» **TASK INPUTS**:
*** Begin section ***

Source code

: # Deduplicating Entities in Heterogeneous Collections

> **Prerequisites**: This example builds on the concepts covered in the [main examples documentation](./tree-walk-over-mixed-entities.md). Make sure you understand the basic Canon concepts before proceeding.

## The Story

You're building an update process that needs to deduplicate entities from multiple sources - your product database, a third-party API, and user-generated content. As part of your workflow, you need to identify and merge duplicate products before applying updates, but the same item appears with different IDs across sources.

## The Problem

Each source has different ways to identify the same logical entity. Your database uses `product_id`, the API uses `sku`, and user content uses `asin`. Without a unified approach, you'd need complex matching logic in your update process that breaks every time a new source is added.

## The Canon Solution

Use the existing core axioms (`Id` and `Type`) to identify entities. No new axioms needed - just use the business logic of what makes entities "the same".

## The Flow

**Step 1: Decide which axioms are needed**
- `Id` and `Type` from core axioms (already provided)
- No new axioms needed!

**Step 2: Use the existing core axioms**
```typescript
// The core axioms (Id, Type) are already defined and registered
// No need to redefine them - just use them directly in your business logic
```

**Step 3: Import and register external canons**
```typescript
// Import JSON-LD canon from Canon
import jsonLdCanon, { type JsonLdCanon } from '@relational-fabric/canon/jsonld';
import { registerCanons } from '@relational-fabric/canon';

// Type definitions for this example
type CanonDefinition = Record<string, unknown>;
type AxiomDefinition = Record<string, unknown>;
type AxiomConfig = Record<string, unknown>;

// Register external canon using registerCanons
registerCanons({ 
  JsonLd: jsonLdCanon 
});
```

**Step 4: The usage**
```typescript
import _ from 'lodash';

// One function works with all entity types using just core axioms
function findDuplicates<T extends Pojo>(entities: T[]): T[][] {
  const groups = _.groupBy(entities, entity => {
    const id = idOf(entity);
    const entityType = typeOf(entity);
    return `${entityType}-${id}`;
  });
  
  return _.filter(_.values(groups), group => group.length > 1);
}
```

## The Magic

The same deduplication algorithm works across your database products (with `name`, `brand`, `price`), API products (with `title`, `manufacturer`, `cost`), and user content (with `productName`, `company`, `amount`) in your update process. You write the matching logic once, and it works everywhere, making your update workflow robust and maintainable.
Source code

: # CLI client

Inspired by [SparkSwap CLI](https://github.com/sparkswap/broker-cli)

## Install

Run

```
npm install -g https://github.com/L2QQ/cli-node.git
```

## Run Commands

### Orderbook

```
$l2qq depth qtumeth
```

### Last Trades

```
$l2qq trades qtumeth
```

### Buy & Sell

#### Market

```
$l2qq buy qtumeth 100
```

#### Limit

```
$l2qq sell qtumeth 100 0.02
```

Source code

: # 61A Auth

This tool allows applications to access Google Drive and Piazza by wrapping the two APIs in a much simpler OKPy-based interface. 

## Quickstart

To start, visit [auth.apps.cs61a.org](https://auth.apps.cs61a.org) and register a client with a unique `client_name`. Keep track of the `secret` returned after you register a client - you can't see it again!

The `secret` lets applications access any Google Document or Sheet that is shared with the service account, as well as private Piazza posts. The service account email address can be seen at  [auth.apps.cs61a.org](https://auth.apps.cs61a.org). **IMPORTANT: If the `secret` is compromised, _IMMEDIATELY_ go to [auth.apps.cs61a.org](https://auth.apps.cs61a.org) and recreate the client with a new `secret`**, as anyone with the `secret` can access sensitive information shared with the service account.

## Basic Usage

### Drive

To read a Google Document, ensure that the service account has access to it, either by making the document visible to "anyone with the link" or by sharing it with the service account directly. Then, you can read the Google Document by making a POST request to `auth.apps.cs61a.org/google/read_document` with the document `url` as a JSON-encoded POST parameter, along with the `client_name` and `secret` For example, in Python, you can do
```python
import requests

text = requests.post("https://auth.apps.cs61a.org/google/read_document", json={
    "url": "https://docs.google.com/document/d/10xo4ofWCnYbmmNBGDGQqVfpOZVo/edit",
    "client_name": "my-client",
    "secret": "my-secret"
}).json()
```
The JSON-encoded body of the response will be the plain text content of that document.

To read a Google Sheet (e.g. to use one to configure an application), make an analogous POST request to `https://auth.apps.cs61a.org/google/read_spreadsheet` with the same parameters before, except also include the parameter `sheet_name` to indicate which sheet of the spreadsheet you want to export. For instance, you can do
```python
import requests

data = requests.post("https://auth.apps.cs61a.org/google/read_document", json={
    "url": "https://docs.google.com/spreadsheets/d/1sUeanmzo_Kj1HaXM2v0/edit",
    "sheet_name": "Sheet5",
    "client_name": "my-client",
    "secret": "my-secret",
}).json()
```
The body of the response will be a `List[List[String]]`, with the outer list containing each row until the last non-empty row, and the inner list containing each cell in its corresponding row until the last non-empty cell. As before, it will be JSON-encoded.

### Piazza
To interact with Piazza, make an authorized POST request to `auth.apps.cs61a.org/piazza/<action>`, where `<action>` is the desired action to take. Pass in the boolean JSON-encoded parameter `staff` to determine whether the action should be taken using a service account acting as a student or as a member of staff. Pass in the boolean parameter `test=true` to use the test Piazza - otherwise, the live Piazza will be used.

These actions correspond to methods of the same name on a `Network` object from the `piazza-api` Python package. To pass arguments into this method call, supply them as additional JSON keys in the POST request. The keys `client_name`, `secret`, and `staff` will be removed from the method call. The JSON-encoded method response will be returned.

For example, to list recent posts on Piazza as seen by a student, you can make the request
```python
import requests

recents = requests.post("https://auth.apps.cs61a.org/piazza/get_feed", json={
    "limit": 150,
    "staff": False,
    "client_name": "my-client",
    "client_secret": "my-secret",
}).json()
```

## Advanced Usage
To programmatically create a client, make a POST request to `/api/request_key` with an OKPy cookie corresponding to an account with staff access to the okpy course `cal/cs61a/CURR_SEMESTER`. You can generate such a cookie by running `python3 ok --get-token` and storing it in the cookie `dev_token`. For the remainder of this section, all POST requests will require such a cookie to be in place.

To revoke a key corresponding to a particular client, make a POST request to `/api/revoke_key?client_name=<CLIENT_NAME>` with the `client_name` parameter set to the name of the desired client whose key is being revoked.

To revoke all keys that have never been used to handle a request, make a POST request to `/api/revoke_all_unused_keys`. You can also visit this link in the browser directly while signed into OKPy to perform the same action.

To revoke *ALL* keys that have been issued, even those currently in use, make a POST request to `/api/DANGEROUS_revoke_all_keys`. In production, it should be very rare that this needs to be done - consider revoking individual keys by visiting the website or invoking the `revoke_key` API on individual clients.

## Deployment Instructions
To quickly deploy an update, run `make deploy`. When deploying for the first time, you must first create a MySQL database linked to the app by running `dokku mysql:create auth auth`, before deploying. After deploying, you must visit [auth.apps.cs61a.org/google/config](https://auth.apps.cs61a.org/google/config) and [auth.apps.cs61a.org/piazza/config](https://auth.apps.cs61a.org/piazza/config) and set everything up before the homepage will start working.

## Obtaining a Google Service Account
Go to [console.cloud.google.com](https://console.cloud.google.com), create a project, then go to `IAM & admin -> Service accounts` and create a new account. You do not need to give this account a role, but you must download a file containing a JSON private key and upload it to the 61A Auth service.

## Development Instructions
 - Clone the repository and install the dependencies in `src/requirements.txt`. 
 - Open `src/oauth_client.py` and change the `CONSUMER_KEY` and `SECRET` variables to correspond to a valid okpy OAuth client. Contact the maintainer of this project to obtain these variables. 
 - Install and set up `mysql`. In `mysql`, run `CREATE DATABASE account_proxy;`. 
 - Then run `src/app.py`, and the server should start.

*** End section ***
*** Begin section ***

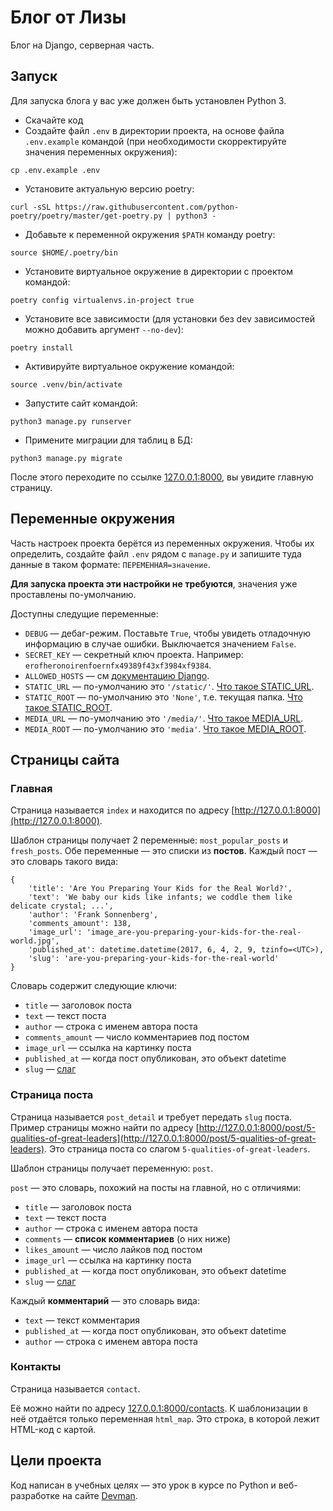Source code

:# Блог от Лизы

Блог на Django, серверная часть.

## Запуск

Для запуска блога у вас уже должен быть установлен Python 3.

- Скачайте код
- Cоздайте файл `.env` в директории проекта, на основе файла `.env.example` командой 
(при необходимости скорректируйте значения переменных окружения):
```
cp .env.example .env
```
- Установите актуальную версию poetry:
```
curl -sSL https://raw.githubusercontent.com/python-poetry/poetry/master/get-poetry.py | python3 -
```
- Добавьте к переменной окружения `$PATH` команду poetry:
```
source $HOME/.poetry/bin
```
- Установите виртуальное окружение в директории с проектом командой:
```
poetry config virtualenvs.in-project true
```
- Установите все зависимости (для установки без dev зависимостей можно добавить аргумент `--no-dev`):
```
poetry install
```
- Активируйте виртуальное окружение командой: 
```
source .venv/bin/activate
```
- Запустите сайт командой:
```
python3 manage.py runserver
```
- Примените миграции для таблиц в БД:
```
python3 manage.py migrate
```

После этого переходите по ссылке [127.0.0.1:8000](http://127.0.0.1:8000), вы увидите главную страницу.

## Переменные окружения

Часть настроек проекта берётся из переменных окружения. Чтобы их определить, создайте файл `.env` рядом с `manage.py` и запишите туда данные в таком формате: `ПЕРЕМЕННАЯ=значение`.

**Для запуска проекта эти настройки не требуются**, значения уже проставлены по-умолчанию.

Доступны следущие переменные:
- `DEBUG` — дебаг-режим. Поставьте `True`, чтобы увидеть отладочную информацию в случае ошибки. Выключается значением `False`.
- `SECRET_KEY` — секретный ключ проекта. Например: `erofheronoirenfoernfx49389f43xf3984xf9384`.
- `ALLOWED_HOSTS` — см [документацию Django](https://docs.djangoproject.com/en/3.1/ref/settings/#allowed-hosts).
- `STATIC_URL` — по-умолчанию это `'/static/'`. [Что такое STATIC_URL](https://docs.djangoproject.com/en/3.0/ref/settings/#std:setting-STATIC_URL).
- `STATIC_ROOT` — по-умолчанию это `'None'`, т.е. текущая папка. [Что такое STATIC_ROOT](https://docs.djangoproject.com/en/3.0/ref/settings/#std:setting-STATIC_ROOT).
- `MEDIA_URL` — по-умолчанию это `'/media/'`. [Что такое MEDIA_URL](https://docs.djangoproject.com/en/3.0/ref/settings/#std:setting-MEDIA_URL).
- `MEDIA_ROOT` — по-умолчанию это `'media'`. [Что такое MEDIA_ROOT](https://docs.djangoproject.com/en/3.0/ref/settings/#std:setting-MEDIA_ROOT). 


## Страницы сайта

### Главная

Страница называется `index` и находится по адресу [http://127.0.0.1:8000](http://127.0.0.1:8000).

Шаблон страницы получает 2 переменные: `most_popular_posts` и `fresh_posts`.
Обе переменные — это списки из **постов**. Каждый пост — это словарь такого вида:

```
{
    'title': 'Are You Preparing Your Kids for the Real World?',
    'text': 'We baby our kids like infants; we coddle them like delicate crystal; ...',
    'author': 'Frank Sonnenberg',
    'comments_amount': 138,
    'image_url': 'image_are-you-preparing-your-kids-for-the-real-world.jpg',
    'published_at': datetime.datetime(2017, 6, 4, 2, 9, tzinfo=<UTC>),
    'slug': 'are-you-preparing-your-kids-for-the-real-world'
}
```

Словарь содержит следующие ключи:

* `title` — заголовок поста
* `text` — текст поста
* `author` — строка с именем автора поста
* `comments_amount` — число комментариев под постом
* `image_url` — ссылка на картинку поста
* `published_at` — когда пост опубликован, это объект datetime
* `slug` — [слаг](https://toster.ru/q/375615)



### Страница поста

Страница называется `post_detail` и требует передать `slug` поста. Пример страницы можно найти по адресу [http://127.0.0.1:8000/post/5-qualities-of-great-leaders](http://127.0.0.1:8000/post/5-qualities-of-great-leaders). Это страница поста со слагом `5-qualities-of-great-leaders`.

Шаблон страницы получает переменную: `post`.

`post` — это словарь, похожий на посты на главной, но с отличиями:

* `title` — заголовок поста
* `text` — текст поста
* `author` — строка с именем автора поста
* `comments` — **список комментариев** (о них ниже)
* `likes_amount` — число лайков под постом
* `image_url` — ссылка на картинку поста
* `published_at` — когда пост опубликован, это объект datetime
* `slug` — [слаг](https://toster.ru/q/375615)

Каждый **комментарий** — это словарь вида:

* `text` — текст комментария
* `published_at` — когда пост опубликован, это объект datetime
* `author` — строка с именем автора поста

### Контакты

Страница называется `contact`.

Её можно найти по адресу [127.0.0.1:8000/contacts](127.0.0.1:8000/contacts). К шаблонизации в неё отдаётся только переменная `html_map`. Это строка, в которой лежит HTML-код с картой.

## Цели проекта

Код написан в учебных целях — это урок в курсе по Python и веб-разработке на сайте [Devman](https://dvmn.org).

*** End section ***
*** Begin section ***

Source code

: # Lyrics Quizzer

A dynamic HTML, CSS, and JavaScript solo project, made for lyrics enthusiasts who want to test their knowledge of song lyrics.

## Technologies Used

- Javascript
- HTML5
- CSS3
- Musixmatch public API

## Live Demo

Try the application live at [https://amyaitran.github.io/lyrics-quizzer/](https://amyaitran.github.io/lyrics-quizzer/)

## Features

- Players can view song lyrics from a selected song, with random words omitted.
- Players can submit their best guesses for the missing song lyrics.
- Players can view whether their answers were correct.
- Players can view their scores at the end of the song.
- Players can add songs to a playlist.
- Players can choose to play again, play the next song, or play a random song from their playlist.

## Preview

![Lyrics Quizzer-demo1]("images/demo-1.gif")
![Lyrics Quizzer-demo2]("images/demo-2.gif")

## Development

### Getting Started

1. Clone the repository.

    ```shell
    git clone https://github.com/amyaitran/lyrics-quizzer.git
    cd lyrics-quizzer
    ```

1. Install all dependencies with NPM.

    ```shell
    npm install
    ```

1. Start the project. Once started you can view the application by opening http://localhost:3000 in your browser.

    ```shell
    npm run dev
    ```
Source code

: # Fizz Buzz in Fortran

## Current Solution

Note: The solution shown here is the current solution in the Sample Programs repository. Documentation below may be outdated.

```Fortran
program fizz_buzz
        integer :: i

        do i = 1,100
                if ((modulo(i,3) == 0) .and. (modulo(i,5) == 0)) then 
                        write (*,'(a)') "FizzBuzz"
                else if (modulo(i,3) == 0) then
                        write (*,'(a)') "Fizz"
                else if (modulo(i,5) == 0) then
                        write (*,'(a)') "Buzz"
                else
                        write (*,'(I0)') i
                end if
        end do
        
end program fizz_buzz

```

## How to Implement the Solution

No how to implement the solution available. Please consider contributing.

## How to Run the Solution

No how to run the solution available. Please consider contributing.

*** End section ***

» **PROBLEM TO WORK ON**: Which lines hold the word "must"? Copy each of them from the records.

» **EXERCISE RESULT**:
To quickly deploy an update, run `make deploy`. When deploying for the first time, you must first create a MySQL database linked to the app by running `dokku mysql:create auth auth`, before deploying. After deploying, you must visit [auth.apps.cs61a.org/google/config](https://auth.apps.cs61a.org/google/config) and [auth.apps.cs61a.org/piazza/config](https://auth.apps.cs61a.org/piazza/config) and set everything up before the homepage will start working.
Go to [console.cloud.google.com](https://console.cloud.google.com), create a project, then go to `IAM & admin -> Service accounts` and create a new account. You do not need to give this account a role, but you must download a file containing a JSON private key and upload it to the 61A Auth service.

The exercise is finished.